◆ Problem description ◆
Make a verbatim copy of all the records.

◆ Supplied data ◆
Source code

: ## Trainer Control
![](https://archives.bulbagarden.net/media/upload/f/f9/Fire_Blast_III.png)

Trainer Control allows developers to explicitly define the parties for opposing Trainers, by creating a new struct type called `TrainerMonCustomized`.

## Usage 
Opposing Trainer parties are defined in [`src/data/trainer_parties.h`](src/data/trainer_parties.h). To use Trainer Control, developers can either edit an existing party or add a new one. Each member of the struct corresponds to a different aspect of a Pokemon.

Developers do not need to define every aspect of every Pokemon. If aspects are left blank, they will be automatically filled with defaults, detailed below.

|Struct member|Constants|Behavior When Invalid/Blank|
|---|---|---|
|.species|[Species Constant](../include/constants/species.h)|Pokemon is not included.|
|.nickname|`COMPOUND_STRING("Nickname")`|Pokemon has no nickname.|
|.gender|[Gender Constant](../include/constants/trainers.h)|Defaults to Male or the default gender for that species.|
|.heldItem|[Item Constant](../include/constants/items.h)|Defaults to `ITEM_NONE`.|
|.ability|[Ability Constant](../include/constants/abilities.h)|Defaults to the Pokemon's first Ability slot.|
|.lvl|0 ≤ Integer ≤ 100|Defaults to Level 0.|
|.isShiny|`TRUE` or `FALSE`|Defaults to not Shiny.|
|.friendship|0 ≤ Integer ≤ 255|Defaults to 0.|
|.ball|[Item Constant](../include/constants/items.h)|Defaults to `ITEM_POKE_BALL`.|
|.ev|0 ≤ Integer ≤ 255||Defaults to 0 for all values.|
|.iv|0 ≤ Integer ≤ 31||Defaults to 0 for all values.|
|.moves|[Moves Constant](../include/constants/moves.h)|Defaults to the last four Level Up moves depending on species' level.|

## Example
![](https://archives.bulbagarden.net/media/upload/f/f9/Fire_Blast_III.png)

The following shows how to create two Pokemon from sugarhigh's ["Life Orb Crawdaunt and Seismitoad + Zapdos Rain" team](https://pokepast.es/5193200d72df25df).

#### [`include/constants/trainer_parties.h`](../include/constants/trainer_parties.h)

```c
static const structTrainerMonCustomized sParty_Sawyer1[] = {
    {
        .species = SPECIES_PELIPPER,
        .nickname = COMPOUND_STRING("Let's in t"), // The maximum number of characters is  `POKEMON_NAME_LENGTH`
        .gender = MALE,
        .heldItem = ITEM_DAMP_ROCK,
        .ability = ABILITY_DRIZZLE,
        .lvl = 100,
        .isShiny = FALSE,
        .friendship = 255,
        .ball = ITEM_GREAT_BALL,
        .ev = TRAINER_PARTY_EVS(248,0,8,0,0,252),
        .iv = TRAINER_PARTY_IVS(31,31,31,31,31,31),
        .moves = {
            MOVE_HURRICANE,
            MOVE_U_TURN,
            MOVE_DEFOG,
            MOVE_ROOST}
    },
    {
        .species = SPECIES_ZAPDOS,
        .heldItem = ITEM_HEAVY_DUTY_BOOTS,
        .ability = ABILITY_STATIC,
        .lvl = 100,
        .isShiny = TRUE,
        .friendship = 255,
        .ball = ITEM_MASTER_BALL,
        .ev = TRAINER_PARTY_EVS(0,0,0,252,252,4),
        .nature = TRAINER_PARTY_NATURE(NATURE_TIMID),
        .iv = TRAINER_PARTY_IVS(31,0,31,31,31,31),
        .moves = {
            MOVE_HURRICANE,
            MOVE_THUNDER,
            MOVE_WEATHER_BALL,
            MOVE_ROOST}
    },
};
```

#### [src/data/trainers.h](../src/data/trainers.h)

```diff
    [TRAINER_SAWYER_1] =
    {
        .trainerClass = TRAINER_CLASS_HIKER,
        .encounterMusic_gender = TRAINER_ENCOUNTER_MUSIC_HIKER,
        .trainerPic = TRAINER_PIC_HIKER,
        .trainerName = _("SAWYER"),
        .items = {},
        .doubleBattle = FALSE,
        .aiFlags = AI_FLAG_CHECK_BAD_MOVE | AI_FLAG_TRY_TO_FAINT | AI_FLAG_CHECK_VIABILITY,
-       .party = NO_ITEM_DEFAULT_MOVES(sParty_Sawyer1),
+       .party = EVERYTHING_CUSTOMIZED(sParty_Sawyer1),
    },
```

◆ Output of the exercise ◆
Source code

: ## Trainer Control
![](https://archives.bulbagarden.net/media/upload/f/f9/Fire_Blast_III.png)

Trainer Control allows developers to explicitly define the parties for opposing Trainers, by creating a new struct type called `TrainerMonCustomized`.

## Usage 
Opposing Trainer parties are defined in [`src/data/trainer_parties.h`](src/data/trainer_parties.h). To use Trainer Control, developers can either edit an existing party or add a new one. Each member of the struct corresponds to a different aspect of a Pokemon.

Developers do not need to define every aspect of every Pokemon. If aspects are left blank, they will be automatically filled with defaults, detailed below.

|Struct member|Constants|Behavior When Invalid/Blank|
|---|---|---|
|.species|[Species Constant](../include/constants/species.h)|Pokemon is not included.|
|.nickname|`COMPOUND_STRING("Nickname")`|Pokemon has no nickname.|
|.gender|[Gender Constant](../include/constants/trainers.h)|Defaults to Male or the default gender for that species.|
|.heldItem|[Item Constant](../include/constants/items.h)|Defaults to `ITEM_NONE`.|
|.ability|[Ability Constant](../include/constants/abilities.h)|Defaults to the Pokemon's first Ability slot.|
|.lvl|0 ≤ Integer ≤ 100|Defaults to Level 0.|
|.isShiny|`TRUE` or `FALSE`|Defaults to not Shiny.|
|.friendship|0 ≤ Integer ≤ 255|Defaults to 0.|
|.ball|[Item Constant](../include/constants/items.h)|Defaults to `ITEM_POKE_BALL`.|
|.ev|0 ≤ Integer ≤ 255||Defaults to 0 for all values.|
|.iv|0 ≤ Integer ≤ 31||Defaults to 0 for all values.|
|.moves|[Moves Constant](../include/constants/moves.h)|Defaults to the last four Level Up moves depending on species' level.|

## Example
![](https://archives.bulbagarden.net/media/upload/f/f9/Fire_Blast_III.png)

The following shows how to create two Pokemon from sugarhigh's ["Life Orb Crawdaunt and Seismitoad + Zapdos Rain" team](https://pokepast.es/5193200d72df25df).

#### [`include/constants/trainer_parties.h`](../include/constants/trainer_parties.h)

```c
static const structTrainerMonCustomized sParty_Sawyer1[] = {
    {
        .species = SPECIES_PELIPPER,
        .nickname = COMPOUND_STRING("Let's in t"), // The maximum number of characters is  `POKEMON_NAME_LENGTH`
        .gender = MALE,
        .heldItem = ITEM_DAMP_ROCK,
        .ability = ABILITY_DRIZZLE,
        .lvl = 100,
        .isShiny = FALSE,
        .friendship = 255,
        .ball = ITEM_GREAT_BALL,
        .ev = TRAINER_PARTY_EVS(248,0,8,0,0,252),
        .iv = TRAINER_PARTY_IVS(31,31,31,31,31,31),
        .moves = {
            MOVE_HURRICANE,
            MOVE_U_TURN,
            MOVE_DEFOG,
            MOVE_ROOST}
    },
    {
        .species = SPECIES_ZAPDOS,
        .heldItem = ITEM_HEAVY_DUTY_BOOTS,
        .ability = ABILITY_STATIC,
        .lvl = 100,
        .isShiny = TRUE,
        .friendship = 255,
        .ball = ITEM_MASTER_BALL,
        .ev = TRAINER_PARTY_EVS(0,0,0,252,252,4),
        .nature = TRAINER_PARTY_NATURE(NATURE_TIMID),
        .iv = TRAINER_PARTY_IVS(31,0,31,31,31,31),
        .moves = {
            MOVE_HURRICANE,
            MOVE_THUNDER,
            MOVE_WEATHER_BALL,
            MOVE_ROOST}
    },
};
```

#### [src/data/trainers.h](../src/data/trainers.h)

```diff
    [TRAINER_SAWYER_1] =
    {
        .trainerClass = TRAINER_CLASS_HIKER,
        .encounterMusic_gender = TRAINER_ENCOUNTER_MUSIC_HIKER,
        .trainerPic = TRAINER_PIC_HIKER,
        .trainerName = _("SAWYER"),
        .items = {},
        .doubleBattle = FALSE,
        .aiFlags = AI_FLAG_CHECK_BAD_MOVE | AI_FLAG_TRY_TO_FAINT | AI_FLAG_CHECK_VIABILITY,
-       .party = NO_ITEM_DEFAULT_MOVES(sParty_Sawyer1),
+       .party = EVERYTHING_CUSTOMIZED(sParty_Sawyer1),
    },
```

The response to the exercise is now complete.